Port Nelson was named by Thomas Button who wintered there in 1612. "August 15, 1612 Captain Thomas Button seeking for a harbour on the west coast of Hudson's Bay in which he might repair damages incurred during a severe storm, discovered the mouth of a large river which he designated Port Nelson, from the name of the master of his ship whom he buried there." It was during the period from 1660-1870 - when many Assiniboine and Swampy Cree trappers and hunters became middlemen in the Hudson’s Bay Companyfur trade economy in Western Canada - that the Cree began to be referred to as "three distinct groups: the Woodland Cree, the Plains Cree, and the Swampy Cree." The Swampy Cree and the Assiniboine used the Nelson River, along with the Hayes River, as the main inland routes to the great inland lake, Lake Winnipeg. Although the Nelson is much larger, the Hayes was a better route into the interior. Therefore, most of the Hudson's Bay Company's trade was done from York Factory on the Hayes, which was built in 1684. In 1694-95 Father Marest recorded "The Assiniboine are thirty-five or forty days journey from the fort ." "For more than two hundred years, from two to five sailing vessels, on an average, frequently with war ships conveying them, have sailed annually from Europe and America to Port Nelson, or other ports in Hudson's Bay and returned with cargoes the same season via the only available route, Hudson's Straits."

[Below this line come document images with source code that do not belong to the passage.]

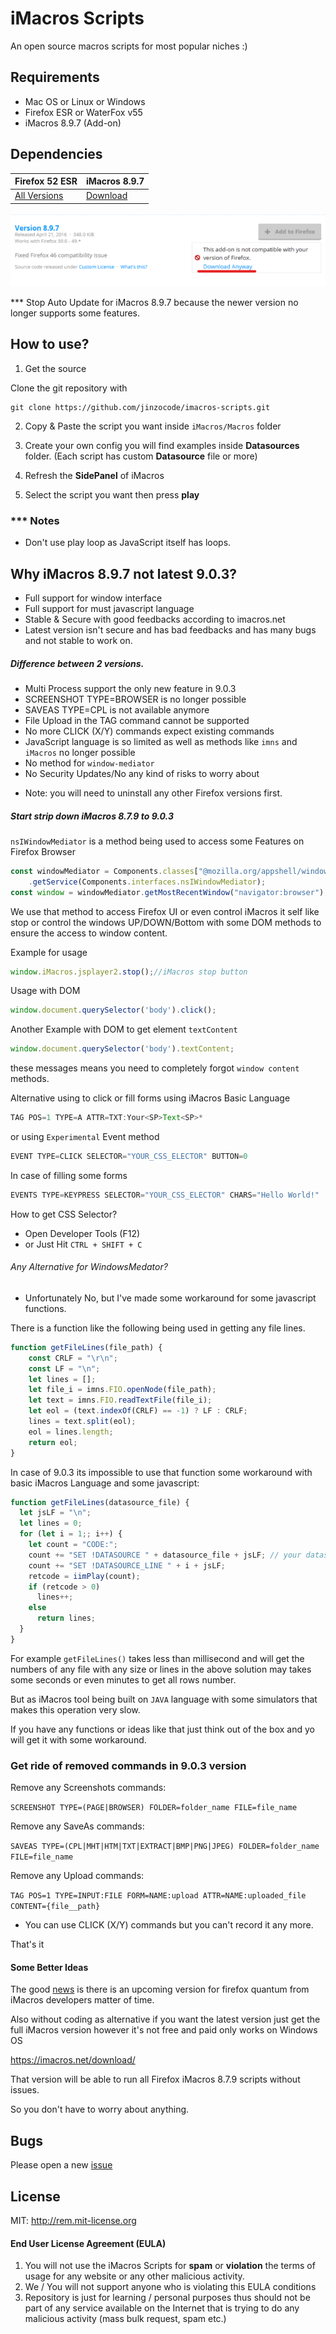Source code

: # iMacros Scripts

An open source macros scripts for most popular niches :)

## Requirements
- Mac OS or Linux or Windows
- Firefox ESR or WaterFox v55
- iMacros 8.9.7 (Add-on)


## Dependencies
Firefox 52 ESR| iMacros 8.9.7
------|------
[All Versions](https://www.mozilla.org/en-US/firefox/organizations/) | [Download](https://addons.mozilla.org/firefox/downloads/file/428670/type:attachment/imacros_for_firefox-8.9.7-fx.xpi?src=version-history)

![download_imacros](download.png)

*** Stop Auto Update for iMacros 8.9.7 because the newer version no longer supports some features.


## How to use?

1. Get the source

Clone the git repository with
```
git clone https://github.com/jinzocode/imacros-scripts.git
```

2. Copy & Paste the script you want inside ``iMacros/Macros`` folder

3. Create your own config you will find examples inside **Datasources** folder. (Each script has custom **Datasource** file or more)

4. Refresh the **SidePanel** of iMacros

5. Select the script you want then press **play**

### *** Notes

- Don't use play loop as JavaScript itself has loops.

## Why iMacros 8.9.7 not latest 9.0.3?
- Full support for window interface
- Full support for must javascript language
- Stable & Secure with good feedbacks according to imacros.net
- Latest version isn't secure and has bad feedbacks and has many bugs and not stable to work on.

##### Difference between 2 versions.
- Multi Process support the only new feature in 9.0.3
- SCREENSHOT TYPE=BROWSER is no longer possible
- SAVEAS TYPE=CPL is not available anymore
- File Upload in the TAG command cannot be supported
- No more CLICK (X/Y) commands expect existing commands
- JavaScript language is so limited as well as methods like  `imns` and `iMacros` no longer possible
- No method for `window-mediator`
- No Security Updates/No any kind of risks to  worry about


* Note: you will need to uninstall any other Firefox versions first.

##### Start strip down iMacros 8.7.9 to 9.0.3
``nsIWindowMediator`` is a method being  used to access some Features on Firefox Browser

```javascript
const windowMediator = Components.classes["@mozilla.org/appshell/window-mediator;1"]
    .getService(Components.interfaces.nsIWindowMediator);
const window = windowMediator.getMostRecentWindow("navigator:browser");
```
We use that method to access Firefox UI or even control iMacros it self like stop or control the windows UP/DOWN/Bottom with some DOM methods to ensure the access to window content.

Example for usage 
```javascript
window.iMacros.jsplayer2.stop();//iMacros stop button
```

Usage with DOM

```javascript
window.document.querySelector('body').click();
```

Another Example with DOM to get element ``textContent``

```javascript
window.document.querySelector('body').textContent;
```


these messages means you need to completely forgot ``window content`` methods.

Alternative using to click or fill forms using iMacros Basic Language

```javascript
TAG POS=1 TYPE=A ATTR=TXT:Your<SP>Text<SP>*
```

or using ``Experimental`` Event method

```javascript
EVENT TYPE=CLICK SELECTOR="YOUR_CSS_ELECTOR" BUTTON=0
```

In case of filling some forms

```javascript
EVENTS TYPE=KEYPRESS SELECTOR="YOUR_CSS_ELECTOR" CHARS="Hello World!"
```

How to get CSS Selector?

* Open Developer Tools (F12)
* or Just Hit `CTRL + SHIFT + C`


###### Any Alternative for WindowsMedator?
- Unfortunately No, but I've  made some workaround for some javascript functions.

There is a function like the following being used in getting any file lines.

```javascript
function getFileLines(file_path) {
    const CRLF = "\r\n";
    const LF = "\n";
    let lines = [];
    let file_i = imns.FIO.openNode(file_path);
    let text = imns.FIO.readTextFile(file_i);
    let eol = (text.indexOf(CRLF) == -1) ? LF : CRLF;
    lines = text.split(eol);
    eol = lines.length;
    return eol;
}
```

In case of 9.0.3 its impossible to use that function
some workaround with basic iMacros Language and some javascript:

```javascript
function getFileLines(datasource_file) {
  let jsLF = "\n";
  let lines = 0;
  for (let i = 1;; i++) {
    let count = "CODE:";
    count += "SET !DATASOURCE " + datasource_file + jsLF; // your datasource file
    count += "SET !DATASOURCE_LINE " + i + jsLF;
    retcode = iimPlay(count);
    if (retcode > 0)
      lines++;
    else 
      return lines;
  }
}
```

For example `getFileLines()` takes less than millisecond and will get the numbers of any file with any size or lines in the above solution may takes some seconds or even minutes to get all rows number.

But as iMacros tool being built on `JAVA` language with  some simulators that makes this operation very slow.


If you have any functions or ideas like that just think out of the box and yo will get it with some workaround.


### Get ride of  removed commands in 9.0.3 version

Remove any Screenshots commands:

``
SCREENSHOT TYPE=(PAGE|BROWSER) FOLDER=folder_name FILE=file_name
``

Remove any SaveAs commands:

``
SAVEAS TYPE=(CPL|MHT|HTM|TXT|EXTRACT|BMP|PNG|JPEG) FOLDER=folder_name FILE=file_name
``

Remove any Upload commands:

``
TAG POS=1 TYPE=INPUT:FILE FORM=NAME:upload ATTR=NAME:uploaded_file CONTENT={file__path}
``
* You can use CLICK (X/Y) commands but you can't record it any more.

That's it

#### Some Better Ideas
The good [news](https://imacros.net/imacros-firefox-beta-coming-soon/) is there is an upcoming version for firefox quantum from iMacros developers matter of time.

Also without coding as alternative if you want the latest version just get the full iMacros version however it's not free and paid only works on Windows OS

https://imacros.net/download/

That version will be able to run all Firefox iMacros 8.7.9 scripts without issues.

So you don't have to worry about anything.

## Bugs
Please open a new [issue](https://github.com/jinzocode/imacros-scripts/issues/new)

## License
MIT: http://rem.mit-license.org

#### End User License Agreement (EULA)

1. You will not use the iMacros Scripts for **spam** or **violation** the terms of usage for any website or any other malicious activity.
2. We / You will not support anyone who is violating this EULA conditions
3. Repository is just for learning / personal purposes thus should not be part of any service available on the Internet that is trying to do any malicious activity (mass bulk request, spam etc.)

20th century boom and decline
In the early 1900s, the Government of Canada felt that a major harbour on Hudson Bay was needed for shipping grain from central Canada. In 1912 Port Nelson was selected as the site over Churchill to become the terminus of the Hudson Bay Railway, the construction of which had already begun from The Pas in 1910. In the winter of 1912-13 the site was surveyed and construction of a wharf began in the spring, followed by buildings and other infrastructure built during the summer. The brand new Canadian research ship CSS Acadia was sent from Halifax to chart the harbour and approaches in the summer of 1913 and 1914. However the whole harbour project was fraught with problems from the start. Material shortages, labour disputes, storms, fires, and boating accidents led to major delays. Another setback was the necessity to completely redesign the harbour because the fast flowing Nelson River was building upsilt on both sides of the wharf. Therefore, the harbour was changed to a small man-made island farther out in the river. The island was connected to the mainland with a seventeen-span truss bridge, built by Dominion Bridge Company of Montreal. A wrecked ship currently lies on the island. When Canada entered the First World War, it resulted in further material and labour shortages, and more significantly, the loss of political and financial support. The project was able to continue a few more years until 1918 when all work stopped and the site was abandoned. The whole project was greatly criticized by several politicians, the media which called it a "gigantic blunder", and even the project's chief engineer. The Hudson Bay Railway never reached Port Nelson and its tracks lay abandoned until 1927 when Churchill was chosen to become the northern shipping hub. Construction on the railway was restarted in 1927 and completed in 1929. In 1989 Parks Canada began the York Factory Oral History Project which included compiling stories by Swampy Cree Elders. Flora Beardy, a York Factory Cree woman conducted interviews with fourteen elders, some of whom lived in Port Nelson.